Garcia coordena investigações sobre escravidão moderna em todo o Brasil desde 2015. E o Ministério Público do Trabalho (MPT) convocou pela primeira vez representantes da Volkswagen no Brasil para uma audiência nesta terça-feira (14), em Brasília. Trata-se de um possível acordo extrajudicial de indenização.
As investigações remontam à época do governo militar brasileiro (1964-1985). A convite dos generais, a Volkswagen comprou 140 mil hectares de terras na região amazônica em 1973. A Fazenda Vale do Rio Cristalino, conhecida como “Fazenda Volkswagen“, no município de Santana de Araguaia, no Pará, deveria abrir uma nova área de negócios para o grupo.
Uma montadora de automóveis que cria gado no meio da selva? O que hoje parece um projeto aventureiro fazia parte da estratégia de desenvolvimento nacional naquela época. A Volkswagen deveria contribuir para o desenvolvimento da floresta tropical brasileira e não apenas ganhar dinheiro com isso, mas também seguir o lema “integrar para não entregar” dos militares.

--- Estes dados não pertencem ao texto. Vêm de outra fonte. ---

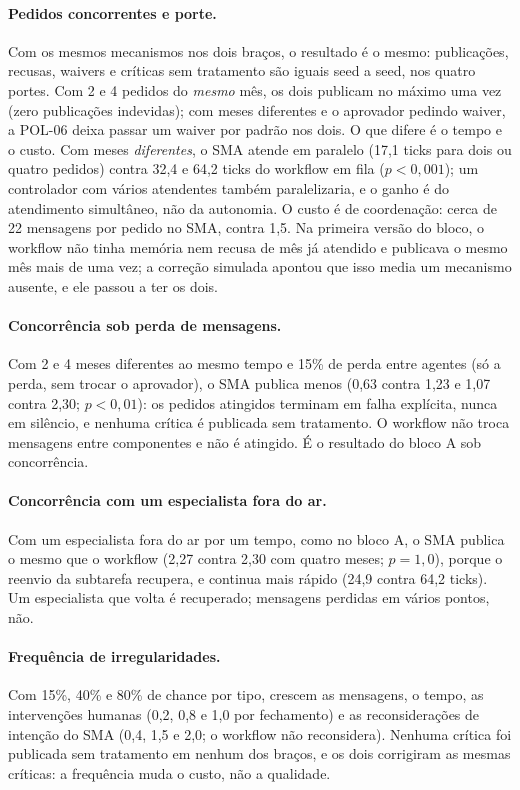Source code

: \documentclass[10pt,a4paper]{article}
\begin{document}
\paragraph{Pedidos concorrentes e porte.} Com os mesmos mecanismos nos dois braços, o resultado é o mesmo:
publicações, recusas, waivers e críticas sem tratamento são iguais seed a seed, nos quatro portes. Com 2 e 4 pedidos do
\emph{mesmo} mês, os dois publicam no máximo uma vez (zero publicações indevidas); com meses diferentes e o aprovador
pedindo waiver, a POL-06 deixa passar um waiver por padrão nos dois. O que difere é o tempo e o custo. Com meses
\emph{diferentes}, o SMA atende em paralelo (17,1 ticks para dois ou quatro pedidos) contra 32,4 e 64,2 ticks do
workflow em fila ($p<0{,}001$); um controlador com vários atendentes também paralelizaria, e o ganho é do
atendimento simultâneo, não da autonomia. O custo é de coordenação: cerca de 22 mensagens por pedido no SMA, contra
1,5. Na primeira versão do bloco, o workflow não tinha memória nem recusa de mês já atendido e publicava o mesmo mês
mais de uma vez; a correção simulada apontou que isso media um mecanismo ausente, e ele passou a ter os dois.

\paragraph{Concorrência sob perda de mensagens.} Com 2 e 4 meses diferentes ao mesmo tempo e 15\% de perda entre
agentes (só a perda, sem trocar o aprovador), o SMA publica menos (0,63 contra 1,23 e 1,07 contra 2,30;
$p<0{,}01$): os pedidos atingidos terminam em falha explícita, nunca em silêncio, e nenhuma crítica é publicada sem
tratamento. O workflow não troca mensagens entre componentes e não é atingido. É o resultado do bloco A sob
concorrência.

\paragraph{Concorrência com um especialista fora do ar.} Com um especialista fora do ar por um tempo, como no
bloco A, o SMA publica o mesmo que o workflow (2,27 contra 2,30 com quatro meses; $p=1{,}0$), porque o reenvio da
subtarefa recupera, e continua mais rápido (24,9 contra 64,2 ticks). Um especialista que volta é recuperado;
mensagens perdidas em vários pontos, não.

\paragraph{Frequência de irregularidades.} Com 15\%, 40\% e 80\% de chance por tipo, crescem as mensagens, o tempo,
as intervenções humanas (0,2, 0,8 e 1,0 por fechamento) e as reconsiderações de intenção do SMA (0,4, 1,5 e 2,0;
o workflow não reconsidera). Nenhuma crítica foi publicada sem tratamento em nenhum dos braços, e os dois corrigiram
as mesmas críticas: a frequência muda o custo, não a qualidade.
\end{document}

Grandes partes da propriedade tiveram que ser desmatadas para dar lugar à fazenda de gado da Volkswagen. Para desmatar e fazer o pasto no local, a fazenda contratou “gatos” – como eram chamados os empreiteiros – para recrutar trabalhadores temporários nas aldeias remotas da região e transportá-los para a fazenda.
Mas em vez dos empregos lucrativos prometidos, os empregados temporários eram obrigados a trabalhar para pagar supostas dívidas, sofriam violência e eram ameaçados, além de serem impedidos de deixar a região.
“Na fazenda só se comprava comida a preços absurdamente altos”, lembra o ex-trabalhador José Pereira. “Quando limpamos os primeiros 100 hectares, tínhamos muitas dívidas com os recrutadores de mão de obra. Um deles disse: ‘Você quer ir embora? Não! Agora você tem que pagar suas dívidas’.”
José Pereira e seus colegas são testemunhas-chave na investigação do Ministério Público do Trabalho (MPT) sobre a Volkswagen. Eles contam que foram amarrados após tentativas de fuga, trabalharam sob a mira de armas e até mesmo sobre mortes no local.
“Se alguém tentasse fugir, os guardas vinham atrás e atiravam”, relata Pereira. “Eles espancaram aqueles que escaparam. Na rua, nos barracos, todo mundo viu.”
A escravidão moderna ainda prevalece
Quase 40 anos após o fim da ditadura militar, a Comissão Pastoral da Terra (CPT) ainda luta contra as condições de trabalho escravo contemporâneo no país.
“O trabalho escravo contemporâneo é uma realidade em todos os estados do Brasil, no campo e na cidade”, afirmou a CPT num comunicado. “Desde 1995, mais de 58 mil pessoas foram resgatadas de condições degradantes de trabalho, da servidão por dívidas, do trabalho forçado e de jornadas exaustivas.”
Para o ex-gerente da fazenda Friedrich Brügger, as alegações de escravidão moderna na fazenda da Volkswagen são “um completo absurdo“. Ao programa Weltspiegel, da emissora pública alemã de televisão ARD, ele disse: “Isso é um absurdo. Como se não houvesse nada mais importante hoje do que melhorar o passado.”
O agrônomo suíço começou a administrar a fazenda em 1974, onde permaneceu por 12 anos. Em 1986, a Volkswagen vendeu a fazenda porque o negócio deixou de ser lucrativo. Brügger voltou à Suíça depois de 40 anos no Brasil.